You are viewing a plain text version of this content. The canonical link for it is here.

Posted to java-user@lucene.apache.org by saisantoshi <sa...@gmail.com> on 2013/01/08 19:20:00 UTC

Lucene support for multi byte characters : 2.4.0 (version).

We are using Lucene (2.4.0 libraries) for implementing search in our
application. We are using Standard Analyzer for Analyzer part.

Our application has a documents upload feature which lets you upload the
documents and be able to put in some keywords (while uploading it). When we
search (using the keywords), the search will retrieve the documents based on
the keywords.

The problem that we are facing is the search works fine if the keywords are
in English or Simplified Chinese but is not supporting Japanese.

I am not sure if its the problem with the Analyzer that we are using or is
not being supported in 2.4.0 version (Japanese Characters).
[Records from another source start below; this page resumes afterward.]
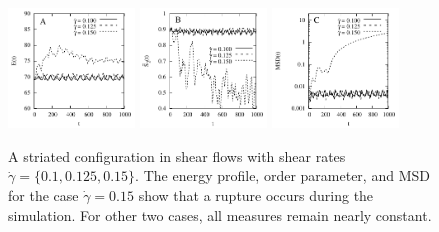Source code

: \documentclass[aps,prl,preprint,groupedaddress]{revtex4-2}
\begin{document}
\begin{figure}
  \begin{center}
  \includegraphics[width=0.3\textwidth]{CS_E.pdf}
   \includegraphics[width=0.3\textwidth]{CS_LOP.pdf}
    \includegraphics[width=0.3\textwidth]{CS_MSD.pdf}
  \end{center}
\caption{\label{fig:BC3_shear} A striated configuration in shear flows with shear rates $\dot\gamma=\{0.1, 0.125, 0.15\}$. The energy profile, order parameter, and MSD for the case $\dot\gamma=0.15$ show that a rupture occurs during the simulation. For other two cases, all measures remain nearly constant. }
\end{figure}
\end{document}
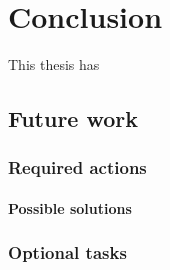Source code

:\chapter{Conclusion}
\label{chp:conclusion} 
This thesis has
\section{Future work}
\label{sec:futurework} 


\subsection{Required actions}

\subsubsection{Possible solutions}

\subsection{Optional tasks}

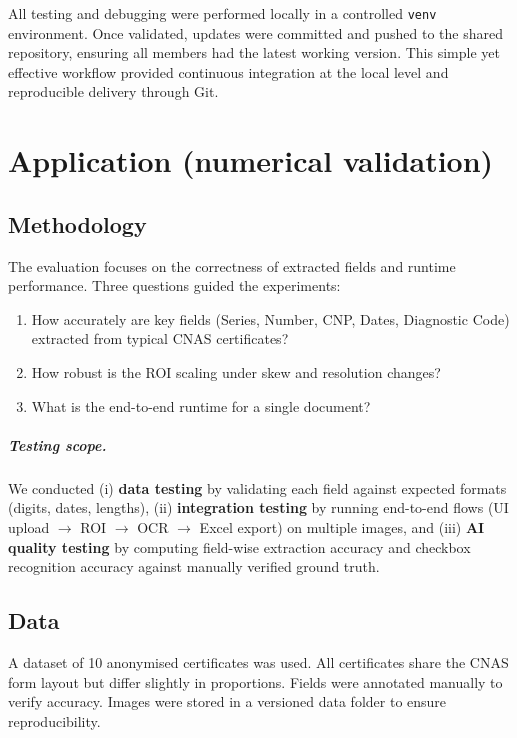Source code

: \documentclass[runningheads,a4paper,11pt]{report}
\begin{document}
All testing and debugging were performed locally in a controlled \texttt{venv} environment.  
Once validated, updates were committed and pushed to the shared repository, ensuring all members had the latest working version.  
This simple yet effective workflow provided continuous integration at the local level and reproducible delivery through Git.




\chapter{Application (numerical validation)}
\label{chapter:application}

\section{Methodology}
The evaluation focuses on the correctness of extracted fields and runtime performance.  
Three questions guided the experiments:
\begin{enumerate}
  \item How accurately are key fields (Series, Number, CNP, Dates, Diagnostic Code) extracted from typical CNAS certificates?
  \item How robust is the ROI scaling under skew and resolution changes?
  \item What is the end-to-end runtime for a single document?
\end{enumerate}

\paragraph{Testing scope.}
We conducted (i) \textbf{data testing} by validating each field against expected formats (digits, dates, lengths), 
(ii) \textbf{integration testing} by running end-to-end flows (UI upload $\rightarrow$ ROI $\rightarrow$ OCR $\rightarrow$ Excel export) on multiple images, 
and (iii) \textbf{AI quality testing} by computing field-wise extraction accuracy and checkbox recognition accuracy against manually verified ground truth.

\section{Data}
A dataset of 10 anonymised certificates was used.
All certificates share the CNAS form layout but differ slightly in proportions.  
Fields were annotated manually to verify accuracy.  
Images were stored in a versioned data folder to ensure reproducibility.
\end{document}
I did find the
following below doing a Google search.

https://issues.apache.org/jira/browse/LUCENE-2847 ( support all of the
unicode)

http://lucene.472066.n3.nabble.com/which-unicode-version-is-supported-with-lucene-td2574222.html

We are not tokenizing the document, we are only tokenizing the keywords
added while uploading the document.

document.add(new Field(field.getKeyword(), value, Field.Store.NO,
Field.Index.ANALYZED));

Do you think upgrading to the latest version of the Lucene would solve the
issue? or do we need to use special analyzers for each specific language?
Does the Standard Analyzer does not support Unicode characters?

Any thoughts on this is much appreciated?

Thanks,
Sai

--
View this message in context: http://lucene.472066.n3.nabble.com/Lucene-support-for-multi-byte-characters-2-4-0-version-tp4031654.html
Sent from the Lucene - Java Users mailing list archive at Nabble.com.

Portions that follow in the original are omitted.